Thursday, February 23, 2023

Thank Gawd Writing is Dying

This is also a blog about writing.

Rachel Shin writes,

"... the recent explosition of AI-generated writing, namely by ChatGPT, which can instantly produce extremely sophisticated and novel text on any topic, in any style.  If anyone can prompt a computer to produce college-level essays and poetry in perfect iambic pentameter, what's the point of a writing education."
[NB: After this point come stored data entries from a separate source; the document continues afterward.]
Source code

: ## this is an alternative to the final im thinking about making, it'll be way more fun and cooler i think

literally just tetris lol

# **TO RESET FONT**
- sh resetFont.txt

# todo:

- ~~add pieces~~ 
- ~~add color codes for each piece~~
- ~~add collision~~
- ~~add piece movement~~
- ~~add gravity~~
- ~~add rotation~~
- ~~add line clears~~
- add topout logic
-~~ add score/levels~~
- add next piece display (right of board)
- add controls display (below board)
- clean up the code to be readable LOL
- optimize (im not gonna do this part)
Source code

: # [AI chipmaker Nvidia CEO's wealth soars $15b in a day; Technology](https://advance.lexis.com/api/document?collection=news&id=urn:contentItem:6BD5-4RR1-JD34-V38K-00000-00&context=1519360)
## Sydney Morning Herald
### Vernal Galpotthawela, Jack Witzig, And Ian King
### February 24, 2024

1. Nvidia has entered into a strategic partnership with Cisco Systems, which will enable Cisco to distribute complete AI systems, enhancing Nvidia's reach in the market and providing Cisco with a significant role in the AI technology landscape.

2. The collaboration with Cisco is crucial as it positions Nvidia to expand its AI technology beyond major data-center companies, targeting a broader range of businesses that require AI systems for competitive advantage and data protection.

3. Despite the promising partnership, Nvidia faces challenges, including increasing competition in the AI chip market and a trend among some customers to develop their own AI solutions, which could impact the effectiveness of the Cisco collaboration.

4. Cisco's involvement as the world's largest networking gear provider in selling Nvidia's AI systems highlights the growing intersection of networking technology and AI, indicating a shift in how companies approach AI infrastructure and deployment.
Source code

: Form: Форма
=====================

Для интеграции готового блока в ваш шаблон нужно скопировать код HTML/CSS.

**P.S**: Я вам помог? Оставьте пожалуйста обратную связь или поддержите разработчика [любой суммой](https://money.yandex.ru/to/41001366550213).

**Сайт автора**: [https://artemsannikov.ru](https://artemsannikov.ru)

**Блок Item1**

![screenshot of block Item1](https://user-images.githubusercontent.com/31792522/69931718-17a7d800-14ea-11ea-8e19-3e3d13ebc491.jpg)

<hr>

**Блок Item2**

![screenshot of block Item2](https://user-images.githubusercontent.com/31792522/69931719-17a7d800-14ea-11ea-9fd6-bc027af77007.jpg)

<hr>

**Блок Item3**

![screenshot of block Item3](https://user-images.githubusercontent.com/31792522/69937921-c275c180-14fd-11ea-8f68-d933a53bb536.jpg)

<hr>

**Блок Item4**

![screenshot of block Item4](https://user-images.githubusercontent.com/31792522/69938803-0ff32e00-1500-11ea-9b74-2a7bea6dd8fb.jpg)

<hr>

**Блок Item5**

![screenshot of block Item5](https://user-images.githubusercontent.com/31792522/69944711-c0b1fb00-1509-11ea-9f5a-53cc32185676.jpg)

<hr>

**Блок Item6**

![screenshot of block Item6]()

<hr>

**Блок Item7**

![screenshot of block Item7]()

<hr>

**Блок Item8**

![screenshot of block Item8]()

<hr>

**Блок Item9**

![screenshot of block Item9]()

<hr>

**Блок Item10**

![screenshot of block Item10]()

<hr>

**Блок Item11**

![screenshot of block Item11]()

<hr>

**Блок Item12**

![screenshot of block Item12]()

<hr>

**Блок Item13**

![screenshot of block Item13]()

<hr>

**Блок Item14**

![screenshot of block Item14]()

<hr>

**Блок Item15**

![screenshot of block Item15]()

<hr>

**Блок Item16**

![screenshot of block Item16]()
The remainder of the article provides a competent discussion about the ramifications ChatGPT has for post-secondary schools, specifically in the way it might obliterate the present value for essay writing as an education.  The article expresses the stand-by cliches about who gets replaced and what gets replaced, and whether there should be concern.  What the article does not do is evaluate any of the precepts upon which universities have been founded, for hundreds of years, which ChatGPT demonstrably explodes.

Iambic pentameter is a bullshit, useless communication device that, while touted as an artform, has been wrung dry of nuance and relevance through overuse.  It has as much use as a writing device, or an artform, as Morris dancers.

Yet it appears as the poster child in Shin's article, of all the things she could have chosen to fret over, because trotting out this crap as "important" is what university does.  Turns out, writing in iambic pentameter is difficult because a human has to have a lot of words in his or her head, to be able to construct the meter involved and yet make sense.  But a computer has ALL the words, at it's fingertips.  And so, like slide rules, paper draughting and horse-drawn carts, the relevancy of iambic pentameter is ready to be thrown in the dustbin.  What's a university poetry professor to do?

Poetry in academia collapsed as a social dynamo decades ago ... yet still it shambles on, sustained endlessly by grants, government-funded resources and a cadre of elitist ivory tower dwellers who continue to embrace the idea that more than 0.01% of the real world gives a rat fuck who became Grand Poet Poobah of the world in 2022.  ChatGPT is killing university poetry?  Good.

Is it threatening popular song lyrics ... something millions of people do care about.  No.  Song lyrics are metre-friendly because tonality demands they must be so.  The emotive value of song lyrics, however, is not that they cause us to "reflect on our own emotions," but because we connect personally with what's been said and feel elated that someone understands the shit we go through.  The words themselves are less important than what they communicate.  University has whiffed on this ball for so long, it was old hat when I took writing and English courses.  Academia is concerned with HOW something is said, not WHAT is said.  ChatGPT stabs a knife into that thinking.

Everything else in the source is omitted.